Alice et Marquand, repus de caresses, les yeux brillants du plaisir donné et reçu, attendaient sans impatience, serrés sur le canapé en face de tous leurs proches, le moment d'aller retrouver leur chambre et partager encore des moments de cette intimité dont ils avaient tant besoin. Se rapprocher, se donner l'un à l'autre, c'était aussi pour eux, donner du sens à la démarche qu'ils allaient accomplir le lendemain matin : le transfert de leurs embryons, bien au chaud, à la place qui était la leur.

Juliette, rassurée, fière d'avoir pu assumer jusqu'au bout son rôle d'ange-gardien auprès de son père, de Julia et même d'Alice, savourait enfin le soulagement de les voir tous les deux assis, serrés en face d'elle.
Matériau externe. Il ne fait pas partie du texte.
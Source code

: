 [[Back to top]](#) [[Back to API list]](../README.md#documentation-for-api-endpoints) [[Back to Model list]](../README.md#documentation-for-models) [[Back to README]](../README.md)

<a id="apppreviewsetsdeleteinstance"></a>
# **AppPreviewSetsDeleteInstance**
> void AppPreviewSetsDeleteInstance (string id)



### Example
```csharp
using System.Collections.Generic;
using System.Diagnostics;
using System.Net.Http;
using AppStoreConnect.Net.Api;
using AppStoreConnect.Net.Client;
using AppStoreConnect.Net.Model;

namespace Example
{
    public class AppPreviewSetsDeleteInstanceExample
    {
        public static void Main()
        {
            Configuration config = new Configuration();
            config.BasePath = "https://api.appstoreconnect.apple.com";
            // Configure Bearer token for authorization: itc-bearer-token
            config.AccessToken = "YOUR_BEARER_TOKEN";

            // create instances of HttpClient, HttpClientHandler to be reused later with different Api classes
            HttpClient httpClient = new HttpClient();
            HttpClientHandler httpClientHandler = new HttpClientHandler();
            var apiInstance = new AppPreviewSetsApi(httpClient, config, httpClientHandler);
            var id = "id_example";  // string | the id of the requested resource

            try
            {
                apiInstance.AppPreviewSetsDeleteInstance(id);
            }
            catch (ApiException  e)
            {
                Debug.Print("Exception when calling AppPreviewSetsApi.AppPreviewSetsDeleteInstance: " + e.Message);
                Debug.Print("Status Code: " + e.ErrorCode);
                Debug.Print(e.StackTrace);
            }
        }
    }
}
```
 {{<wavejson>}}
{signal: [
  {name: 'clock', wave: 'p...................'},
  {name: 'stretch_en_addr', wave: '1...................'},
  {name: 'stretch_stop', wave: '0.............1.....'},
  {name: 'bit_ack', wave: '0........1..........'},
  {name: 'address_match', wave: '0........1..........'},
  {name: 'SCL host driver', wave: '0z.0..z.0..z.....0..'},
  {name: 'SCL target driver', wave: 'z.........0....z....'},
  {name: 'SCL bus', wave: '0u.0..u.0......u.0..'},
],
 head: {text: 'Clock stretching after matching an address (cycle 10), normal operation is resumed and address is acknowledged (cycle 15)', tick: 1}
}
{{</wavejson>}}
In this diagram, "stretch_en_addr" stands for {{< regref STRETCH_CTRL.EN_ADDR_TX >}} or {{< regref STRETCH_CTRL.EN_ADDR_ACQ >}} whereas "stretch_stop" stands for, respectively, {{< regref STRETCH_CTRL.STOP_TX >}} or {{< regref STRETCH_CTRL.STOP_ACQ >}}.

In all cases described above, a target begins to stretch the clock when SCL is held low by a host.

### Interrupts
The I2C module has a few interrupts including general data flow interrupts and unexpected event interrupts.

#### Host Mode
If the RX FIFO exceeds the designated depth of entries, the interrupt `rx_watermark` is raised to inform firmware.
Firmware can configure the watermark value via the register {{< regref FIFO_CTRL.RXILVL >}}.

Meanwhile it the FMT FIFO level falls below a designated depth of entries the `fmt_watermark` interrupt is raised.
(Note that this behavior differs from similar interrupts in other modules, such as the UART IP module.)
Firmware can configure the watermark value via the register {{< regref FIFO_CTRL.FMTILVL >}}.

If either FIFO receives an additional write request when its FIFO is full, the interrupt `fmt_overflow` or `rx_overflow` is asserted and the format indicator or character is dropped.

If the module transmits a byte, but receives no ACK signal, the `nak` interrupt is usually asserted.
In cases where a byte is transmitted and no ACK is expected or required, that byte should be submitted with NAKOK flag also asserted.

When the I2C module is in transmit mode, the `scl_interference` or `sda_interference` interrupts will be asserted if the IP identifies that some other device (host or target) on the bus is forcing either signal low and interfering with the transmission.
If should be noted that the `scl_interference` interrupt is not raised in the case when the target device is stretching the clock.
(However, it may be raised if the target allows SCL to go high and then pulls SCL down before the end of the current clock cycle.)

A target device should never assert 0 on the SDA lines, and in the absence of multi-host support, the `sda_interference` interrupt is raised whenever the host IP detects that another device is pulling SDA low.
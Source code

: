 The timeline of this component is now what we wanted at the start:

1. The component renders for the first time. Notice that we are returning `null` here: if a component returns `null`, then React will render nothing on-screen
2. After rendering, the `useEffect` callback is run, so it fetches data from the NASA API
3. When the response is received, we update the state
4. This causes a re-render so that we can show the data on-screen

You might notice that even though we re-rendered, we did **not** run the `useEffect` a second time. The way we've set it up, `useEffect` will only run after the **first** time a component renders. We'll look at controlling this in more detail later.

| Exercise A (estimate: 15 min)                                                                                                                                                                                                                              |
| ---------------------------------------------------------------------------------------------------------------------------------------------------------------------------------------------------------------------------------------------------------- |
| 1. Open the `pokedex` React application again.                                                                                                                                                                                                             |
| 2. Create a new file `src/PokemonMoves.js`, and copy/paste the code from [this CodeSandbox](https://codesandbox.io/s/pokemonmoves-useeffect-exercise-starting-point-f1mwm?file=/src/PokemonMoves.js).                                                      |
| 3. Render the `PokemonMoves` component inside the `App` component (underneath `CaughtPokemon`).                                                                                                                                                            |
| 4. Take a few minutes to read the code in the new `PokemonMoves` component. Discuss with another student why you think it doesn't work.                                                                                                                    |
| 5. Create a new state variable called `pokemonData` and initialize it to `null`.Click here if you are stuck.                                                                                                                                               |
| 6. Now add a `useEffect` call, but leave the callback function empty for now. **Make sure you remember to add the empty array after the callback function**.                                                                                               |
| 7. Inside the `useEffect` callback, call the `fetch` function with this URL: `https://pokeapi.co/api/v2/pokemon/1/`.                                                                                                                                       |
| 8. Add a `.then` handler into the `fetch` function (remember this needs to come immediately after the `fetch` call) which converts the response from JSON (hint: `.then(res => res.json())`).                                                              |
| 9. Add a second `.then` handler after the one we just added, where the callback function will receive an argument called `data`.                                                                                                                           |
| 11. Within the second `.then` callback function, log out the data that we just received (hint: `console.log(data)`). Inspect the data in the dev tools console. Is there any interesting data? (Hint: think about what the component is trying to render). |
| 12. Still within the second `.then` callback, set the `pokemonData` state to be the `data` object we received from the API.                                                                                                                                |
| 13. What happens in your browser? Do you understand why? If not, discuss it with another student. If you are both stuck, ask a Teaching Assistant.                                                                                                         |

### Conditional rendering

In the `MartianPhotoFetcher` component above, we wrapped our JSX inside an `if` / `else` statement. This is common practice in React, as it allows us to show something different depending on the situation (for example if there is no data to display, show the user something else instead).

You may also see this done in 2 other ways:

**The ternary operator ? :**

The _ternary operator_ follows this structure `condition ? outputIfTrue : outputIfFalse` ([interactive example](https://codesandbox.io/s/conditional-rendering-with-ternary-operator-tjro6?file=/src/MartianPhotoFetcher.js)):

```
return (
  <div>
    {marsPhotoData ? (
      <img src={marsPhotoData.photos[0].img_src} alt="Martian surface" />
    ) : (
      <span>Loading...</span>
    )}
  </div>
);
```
Elle avait annoncé son retour imminent sur Berlin, avec Matthias. Bien sûr Julia les accompagnerait, mais elle avait gardé cette information pour elle.

Jacques faisait de son mieux pour se convaincre que, les choses paraissant rentrer dans l'ordre, il pourrait enfin parler de ce secret qui lui empoisonnait l'existence. Il le devait à sa fille, il le devait à Paul, il le devait à toutes ces Moitiés-d'Eux, là-bas au labo. Alice s'emporterait, elle pleurerait, elle le détesterait, elle l'affronterait avec des paroles de colère, mais il y avait une petite chance pour que ces difficultés demeurent passagères. En tous cas, il voulait y croire. Parfois, il était tenté par la facilité, par l'idée de garder son lourd secret pour lui et pour toujours. Mais Jacques était un homme droit avant tout, et même si cela pouvait tout remettre en cause, il sentait qu'il devait prendre ce risque. Il lui était indispensable de dire la vérité, si intolérable soit-elle. Jacques ne savait pas d'où lui venait cette quasi-certitude, cette nécessité impérieuse.

Il savait, c'était tout.

***

Manuel, le laborantin, avait un air très sérieux et concentré sur son visage. La manipulation allait être délicate, et elle était cruciale aussi. Il allait devoir prélever deux embryons pour les transférer dans un tube, qu'il pourrait ensuite congeler pour les transporter dans les meilleures conditions possibles, jusqu'à Barcelone.

Il saisit une pipette et mit en oeuvre toute sa dextérité pour attraper ces Moitiés-d'Eux, vulnérables, incapables évidemment de se défendre. Ces minuscules amas de cellules, il les déposa délicatement dans le tube qui attendait de les réceptionner. Puis il glissa le tube dans le container d'azote liquide, qui les congèlerait instantanément, et les protègerait ainsi pendant leur transport jusqu'à Barcelone le lendemain.

L'opération délicate s'étant déroulée sans encombre, Manuel se détendit un peu et poussa un soupir qui exprimait à la fois le soulagement et la satisfaction. Tout s'était déroulé comme prévu depuis le début.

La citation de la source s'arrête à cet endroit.